━━━ Recorded information ━━━

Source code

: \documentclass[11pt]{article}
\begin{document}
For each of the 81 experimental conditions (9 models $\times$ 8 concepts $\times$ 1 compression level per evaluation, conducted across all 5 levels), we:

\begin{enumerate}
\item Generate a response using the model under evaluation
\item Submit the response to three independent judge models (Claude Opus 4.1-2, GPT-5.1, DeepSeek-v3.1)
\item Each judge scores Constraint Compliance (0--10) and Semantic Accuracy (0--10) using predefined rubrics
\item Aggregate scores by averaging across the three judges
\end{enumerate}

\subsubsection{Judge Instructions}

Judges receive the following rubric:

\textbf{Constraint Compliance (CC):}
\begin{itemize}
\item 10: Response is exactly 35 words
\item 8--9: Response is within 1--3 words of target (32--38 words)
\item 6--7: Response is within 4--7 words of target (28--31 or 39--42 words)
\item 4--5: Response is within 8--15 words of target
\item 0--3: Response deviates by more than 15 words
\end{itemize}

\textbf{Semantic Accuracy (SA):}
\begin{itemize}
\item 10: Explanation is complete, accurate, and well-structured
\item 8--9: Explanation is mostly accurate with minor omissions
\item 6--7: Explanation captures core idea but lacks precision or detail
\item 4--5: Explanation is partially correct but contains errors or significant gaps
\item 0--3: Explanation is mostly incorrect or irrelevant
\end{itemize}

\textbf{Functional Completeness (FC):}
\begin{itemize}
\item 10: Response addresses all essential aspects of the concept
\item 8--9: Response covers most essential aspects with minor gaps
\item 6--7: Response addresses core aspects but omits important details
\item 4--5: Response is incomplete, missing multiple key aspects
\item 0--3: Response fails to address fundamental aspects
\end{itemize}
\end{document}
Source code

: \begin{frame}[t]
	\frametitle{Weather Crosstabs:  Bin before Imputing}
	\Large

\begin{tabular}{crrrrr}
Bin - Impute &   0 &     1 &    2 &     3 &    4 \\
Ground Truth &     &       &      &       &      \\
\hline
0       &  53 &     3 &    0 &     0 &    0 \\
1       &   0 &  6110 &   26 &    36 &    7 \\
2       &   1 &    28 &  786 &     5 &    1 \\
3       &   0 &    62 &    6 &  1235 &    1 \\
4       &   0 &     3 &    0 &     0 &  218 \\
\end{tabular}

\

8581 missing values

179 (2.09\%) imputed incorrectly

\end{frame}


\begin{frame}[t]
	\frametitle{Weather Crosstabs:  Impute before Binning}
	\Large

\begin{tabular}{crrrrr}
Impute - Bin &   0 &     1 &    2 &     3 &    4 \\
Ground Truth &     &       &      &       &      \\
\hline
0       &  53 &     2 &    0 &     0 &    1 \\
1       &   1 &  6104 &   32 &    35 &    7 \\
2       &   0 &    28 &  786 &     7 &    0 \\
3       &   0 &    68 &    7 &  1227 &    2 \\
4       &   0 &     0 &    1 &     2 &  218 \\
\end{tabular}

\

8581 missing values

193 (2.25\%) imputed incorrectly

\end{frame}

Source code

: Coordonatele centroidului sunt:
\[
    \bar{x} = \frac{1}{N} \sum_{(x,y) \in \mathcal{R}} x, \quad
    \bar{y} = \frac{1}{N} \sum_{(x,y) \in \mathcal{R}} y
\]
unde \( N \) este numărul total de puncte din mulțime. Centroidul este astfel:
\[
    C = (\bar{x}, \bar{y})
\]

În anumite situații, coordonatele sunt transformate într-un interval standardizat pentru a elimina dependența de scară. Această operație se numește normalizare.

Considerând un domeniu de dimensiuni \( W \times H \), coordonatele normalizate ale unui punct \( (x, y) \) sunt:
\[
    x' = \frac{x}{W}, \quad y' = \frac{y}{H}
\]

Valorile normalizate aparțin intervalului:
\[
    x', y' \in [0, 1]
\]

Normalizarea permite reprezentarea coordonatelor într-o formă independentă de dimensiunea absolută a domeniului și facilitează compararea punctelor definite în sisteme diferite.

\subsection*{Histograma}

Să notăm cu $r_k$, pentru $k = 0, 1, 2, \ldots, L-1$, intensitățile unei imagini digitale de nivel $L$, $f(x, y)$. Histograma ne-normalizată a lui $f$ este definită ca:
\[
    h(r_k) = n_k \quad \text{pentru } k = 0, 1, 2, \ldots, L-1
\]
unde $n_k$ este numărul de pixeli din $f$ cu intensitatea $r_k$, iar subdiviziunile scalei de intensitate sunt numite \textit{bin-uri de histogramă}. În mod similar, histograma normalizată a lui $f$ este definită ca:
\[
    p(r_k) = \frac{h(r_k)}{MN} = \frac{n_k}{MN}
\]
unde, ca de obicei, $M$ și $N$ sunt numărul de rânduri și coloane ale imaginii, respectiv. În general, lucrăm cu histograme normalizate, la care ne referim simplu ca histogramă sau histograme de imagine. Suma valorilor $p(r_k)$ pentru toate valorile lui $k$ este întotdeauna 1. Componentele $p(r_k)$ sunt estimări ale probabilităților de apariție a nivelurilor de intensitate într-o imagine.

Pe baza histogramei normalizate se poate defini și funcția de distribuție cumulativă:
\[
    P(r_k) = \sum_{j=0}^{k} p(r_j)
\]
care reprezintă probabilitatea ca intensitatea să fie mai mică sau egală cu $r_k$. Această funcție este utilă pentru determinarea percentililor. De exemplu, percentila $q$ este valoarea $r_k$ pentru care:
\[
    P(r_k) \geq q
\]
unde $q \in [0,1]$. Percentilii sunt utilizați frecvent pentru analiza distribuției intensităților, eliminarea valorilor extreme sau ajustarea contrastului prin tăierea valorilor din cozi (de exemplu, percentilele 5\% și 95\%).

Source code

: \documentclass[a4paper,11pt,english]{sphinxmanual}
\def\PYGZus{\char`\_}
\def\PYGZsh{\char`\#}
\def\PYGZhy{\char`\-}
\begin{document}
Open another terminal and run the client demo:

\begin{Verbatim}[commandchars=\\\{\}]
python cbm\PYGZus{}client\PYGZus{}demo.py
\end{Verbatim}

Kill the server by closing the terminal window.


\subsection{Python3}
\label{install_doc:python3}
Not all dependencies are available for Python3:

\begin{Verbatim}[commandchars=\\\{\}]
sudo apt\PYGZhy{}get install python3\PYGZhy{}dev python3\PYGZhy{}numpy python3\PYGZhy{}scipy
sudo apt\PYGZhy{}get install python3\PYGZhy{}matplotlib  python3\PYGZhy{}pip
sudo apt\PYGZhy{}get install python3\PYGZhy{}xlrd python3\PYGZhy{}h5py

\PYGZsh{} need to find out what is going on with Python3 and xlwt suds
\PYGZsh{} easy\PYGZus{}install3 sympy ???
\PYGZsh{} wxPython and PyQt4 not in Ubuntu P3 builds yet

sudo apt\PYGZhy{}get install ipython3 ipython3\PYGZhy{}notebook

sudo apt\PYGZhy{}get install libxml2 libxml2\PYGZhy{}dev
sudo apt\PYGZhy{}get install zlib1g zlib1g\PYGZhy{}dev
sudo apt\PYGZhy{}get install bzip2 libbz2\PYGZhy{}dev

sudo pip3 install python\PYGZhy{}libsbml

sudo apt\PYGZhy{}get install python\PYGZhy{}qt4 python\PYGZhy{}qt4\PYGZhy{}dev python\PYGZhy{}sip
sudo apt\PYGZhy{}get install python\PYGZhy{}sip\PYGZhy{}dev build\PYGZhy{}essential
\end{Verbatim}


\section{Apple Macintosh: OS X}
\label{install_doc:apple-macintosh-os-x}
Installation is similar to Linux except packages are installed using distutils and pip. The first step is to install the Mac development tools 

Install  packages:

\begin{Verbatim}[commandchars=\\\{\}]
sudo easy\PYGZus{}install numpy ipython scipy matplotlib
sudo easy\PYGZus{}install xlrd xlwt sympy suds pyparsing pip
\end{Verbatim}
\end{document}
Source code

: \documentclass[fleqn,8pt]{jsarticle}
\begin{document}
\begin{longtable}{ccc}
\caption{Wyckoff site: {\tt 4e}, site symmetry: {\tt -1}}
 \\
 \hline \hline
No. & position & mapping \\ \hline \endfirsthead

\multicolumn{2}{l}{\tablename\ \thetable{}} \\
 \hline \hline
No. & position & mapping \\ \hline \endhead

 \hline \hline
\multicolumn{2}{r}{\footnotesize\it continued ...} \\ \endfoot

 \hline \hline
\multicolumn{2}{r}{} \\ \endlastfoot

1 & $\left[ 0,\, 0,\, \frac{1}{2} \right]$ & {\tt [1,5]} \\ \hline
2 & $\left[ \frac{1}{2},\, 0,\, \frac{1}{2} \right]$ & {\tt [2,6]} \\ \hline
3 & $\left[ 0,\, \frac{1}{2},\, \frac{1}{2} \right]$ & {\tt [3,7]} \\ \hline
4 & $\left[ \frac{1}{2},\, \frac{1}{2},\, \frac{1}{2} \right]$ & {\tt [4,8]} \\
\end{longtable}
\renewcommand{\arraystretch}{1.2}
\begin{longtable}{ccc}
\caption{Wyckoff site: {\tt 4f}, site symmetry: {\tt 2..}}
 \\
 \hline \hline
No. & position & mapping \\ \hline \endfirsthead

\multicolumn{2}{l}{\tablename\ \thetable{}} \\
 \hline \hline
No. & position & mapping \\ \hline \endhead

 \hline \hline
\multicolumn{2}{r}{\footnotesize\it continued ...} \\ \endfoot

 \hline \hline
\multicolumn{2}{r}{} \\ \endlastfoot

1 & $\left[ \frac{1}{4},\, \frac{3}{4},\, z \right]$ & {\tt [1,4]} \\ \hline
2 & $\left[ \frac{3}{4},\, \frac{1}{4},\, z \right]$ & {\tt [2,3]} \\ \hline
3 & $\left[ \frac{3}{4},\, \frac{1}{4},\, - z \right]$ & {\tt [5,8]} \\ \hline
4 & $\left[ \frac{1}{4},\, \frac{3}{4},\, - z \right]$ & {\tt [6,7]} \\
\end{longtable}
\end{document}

━━━

Task details => Repeat exactly the lines of the data from the first one through the line with "with minor omissions", both of them included.

Answer section =>
Source code

: \documentclass[11pt]{article}
\begin{document}
For each of the 81 experimental conditions (9 models $\times$ 8 concepts $\times$ 1 compression level per evaluation, conducted across all 5 levels), we:

\begin{enumerate}
\item Generate a response using the model under evaluation
\item Submit the response to three independent judge models (Claude Opus 4.1-2, GPT-5.1, DeepSeek-v3.1)
\item Each judge scores Constraint Compliance (0--10) and Semantic Accuracy (0--10) using predefined rubrics
\item Aggregate scores by averaging across the three judges
\end{enumerate}

\subsubsection{Judge Instructions}

Judges receive the following rubric:

\textbf{Constraint Compliance (CC):}
\begin{itemize}
\item 10: Response is exactly 35 words
\item 8--9: Response is within 1--3 words of target (32--38 words)
\item 6--7: Response is within 4--7 words of target (28--31 or 39--42 words)
\item 4--5: Response is within 8--15 words of target
\item 0--3: Response deviates by more than 15 words
\end{itemize}

\textbf{Semantic Accuracy (SA):}
\begin{itemize}
\item 10: Explanation is complete, accurate, and well-structured
\item 8--9: Explanation is mostly accurate with minor omissions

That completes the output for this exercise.